WORK TO BE COMPLETED
Give again, word for word, each line below starting at the one that contains "- [x] Implémenter l'algorithme" and ending at the one that contains "## Mise en place initiale du projet".

Data extracted from a collection
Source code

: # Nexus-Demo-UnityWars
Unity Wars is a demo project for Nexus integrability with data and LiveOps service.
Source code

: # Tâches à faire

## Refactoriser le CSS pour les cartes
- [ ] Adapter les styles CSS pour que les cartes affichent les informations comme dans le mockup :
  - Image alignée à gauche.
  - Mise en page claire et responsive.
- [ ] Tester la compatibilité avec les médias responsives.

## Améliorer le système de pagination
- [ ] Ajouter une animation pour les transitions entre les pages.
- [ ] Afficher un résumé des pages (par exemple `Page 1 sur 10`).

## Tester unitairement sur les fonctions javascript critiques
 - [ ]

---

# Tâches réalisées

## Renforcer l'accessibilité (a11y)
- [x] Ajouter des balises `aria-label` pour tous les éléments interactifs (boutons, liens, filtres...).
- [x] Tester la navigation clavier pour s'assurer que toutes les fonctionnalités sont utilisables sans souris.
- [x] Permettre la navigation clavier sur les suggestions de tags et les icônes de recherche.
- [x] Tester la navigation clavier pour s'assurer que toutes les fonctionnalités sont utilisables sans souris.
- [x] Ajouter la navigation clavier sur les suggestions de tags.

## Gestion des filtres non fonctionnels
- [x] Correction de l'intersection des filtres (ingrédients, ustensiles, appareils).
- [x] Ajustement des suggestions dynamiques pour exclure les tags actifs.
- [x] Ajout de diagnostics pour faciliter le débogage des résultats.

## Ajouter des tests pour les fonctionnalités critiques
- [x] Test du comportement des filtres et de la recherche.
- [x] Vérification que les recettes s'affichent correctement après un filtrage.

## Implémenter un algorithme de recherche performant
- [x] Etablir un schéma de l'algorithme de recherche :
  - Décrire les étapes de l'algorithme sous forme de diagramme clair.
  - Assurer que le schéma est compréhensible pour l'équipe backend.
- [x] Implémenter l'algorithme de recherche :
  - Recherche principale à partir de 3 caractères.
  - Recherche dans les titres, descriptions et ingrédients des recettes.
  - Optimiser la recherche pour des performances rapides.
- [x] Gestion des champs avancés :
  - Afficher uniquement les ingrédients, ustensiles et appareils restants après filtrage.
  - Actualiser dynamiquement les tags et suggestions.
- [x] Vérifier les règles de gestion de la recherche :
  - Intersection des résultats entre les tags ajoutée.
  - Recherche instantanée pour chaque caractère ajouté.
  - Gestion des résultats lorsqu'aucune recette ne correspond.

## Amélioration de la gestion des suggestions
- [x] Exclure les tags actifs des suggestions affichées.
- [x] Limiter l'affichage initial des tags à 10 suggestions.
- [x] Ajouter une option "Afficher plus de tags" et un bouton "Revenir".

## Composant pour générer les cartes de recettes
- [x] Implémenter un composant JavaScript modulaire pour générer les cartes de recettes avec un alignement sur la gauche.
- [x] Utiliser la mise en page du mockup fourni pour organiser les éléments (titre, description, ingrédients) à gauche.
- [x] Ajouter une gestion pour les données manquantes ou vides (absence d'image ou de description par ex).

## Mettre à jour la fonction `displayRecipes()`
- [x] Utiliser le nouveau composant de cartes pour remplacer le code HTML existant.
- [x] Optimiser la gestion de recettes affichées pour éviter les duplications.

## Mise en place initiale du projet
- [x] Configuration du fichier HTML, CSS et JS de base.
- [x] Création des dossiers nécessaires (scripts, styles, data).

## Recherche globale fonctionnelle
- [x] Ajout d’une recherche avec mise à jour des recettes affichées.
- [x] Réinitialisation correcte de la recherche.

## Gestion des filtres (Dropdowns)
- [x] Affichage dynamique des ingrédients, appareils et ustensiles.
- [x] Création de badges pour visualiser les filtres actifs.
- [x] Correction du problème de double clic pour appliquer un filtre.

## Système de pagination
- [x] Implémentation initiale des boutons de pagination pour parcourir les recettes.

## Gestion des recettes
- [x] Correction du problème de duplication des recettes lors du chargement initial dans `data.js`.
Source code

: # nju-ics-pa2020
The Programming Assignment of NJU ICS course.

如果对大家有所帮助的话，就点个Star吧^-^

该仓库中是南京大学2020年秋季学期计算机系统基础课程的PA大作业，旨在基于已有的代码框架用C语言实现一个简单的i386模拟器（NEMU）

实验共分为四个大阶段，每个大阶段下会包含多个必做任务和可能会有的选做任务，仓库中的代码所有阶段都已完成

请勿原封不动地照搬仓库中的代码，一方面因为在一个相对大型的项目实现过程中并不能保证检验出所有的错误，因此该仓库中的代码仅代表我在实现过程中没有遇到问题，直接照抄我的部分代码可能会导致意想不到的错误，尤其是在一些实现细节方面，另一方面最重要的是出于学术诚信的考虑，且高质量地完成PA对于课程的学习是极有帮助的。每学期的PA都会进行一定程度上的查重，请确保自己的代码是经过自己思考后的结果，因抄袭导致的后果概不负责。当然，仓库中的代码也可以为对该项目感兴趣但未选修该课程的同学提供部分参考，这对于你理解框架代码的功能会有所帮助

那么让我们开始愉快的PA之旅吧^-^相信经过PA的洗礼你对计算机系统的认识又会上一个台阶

RESPONSE
- [x] Implémenter l'algorithme de recherche :
  - Recherche principale à partir de 3 caractères.
  - Recherche dans les titres, descriptions et ingrédients des recettes.
  - Optimiser la recherche pour des performances rapides.
- [x] Gestion des champs avancés :
  - Afficher uniquement les ingrédients, ustensiles et appareils restants après filtrage.
  - Actualiser dynamiquement les tags et suggestions.
- [x] Vérifier les règles de gestion de la recherche :
  - Intersection des résultats entre les tags ajoutée.
  - Recherche instantanée pour chaque caractère ajouté.
  - Gestion des résultats lorsqu'aucune recette ne correspond.

## Amélioration de la gestion des suggestions
- [x] Exclure les tags actifs des suggestions affichées.
- [x] Limiter l'affichage initial des tags à 10 suggestions.
- [x] Ajouter une option "Afficher plus de tags" et un bouton "Revenir".

## Composant pour générer les cartes de recettes
- [x] Implémenter un composant JavaScript modulaire pour générer les cartes de recettes avec un alignement sur la gauche.
- [x] Utiliser la mise en page du mockup fourni pour organiser les éléments (titre, description, ingrédients) à gauche.
- [x] Ajouter une gestion pour les données manquantes ou vides (absence d'image ou de description par ex).

## Mettre à jour la fonction `displayRecipes()`
- [x] Utiliser le nouveau composant de cartes pour remplacer le code HTML existant.
- [x] Optimiser la gestion de recettes affichées pour éviter les duplications.

## Mise en place initiale du projet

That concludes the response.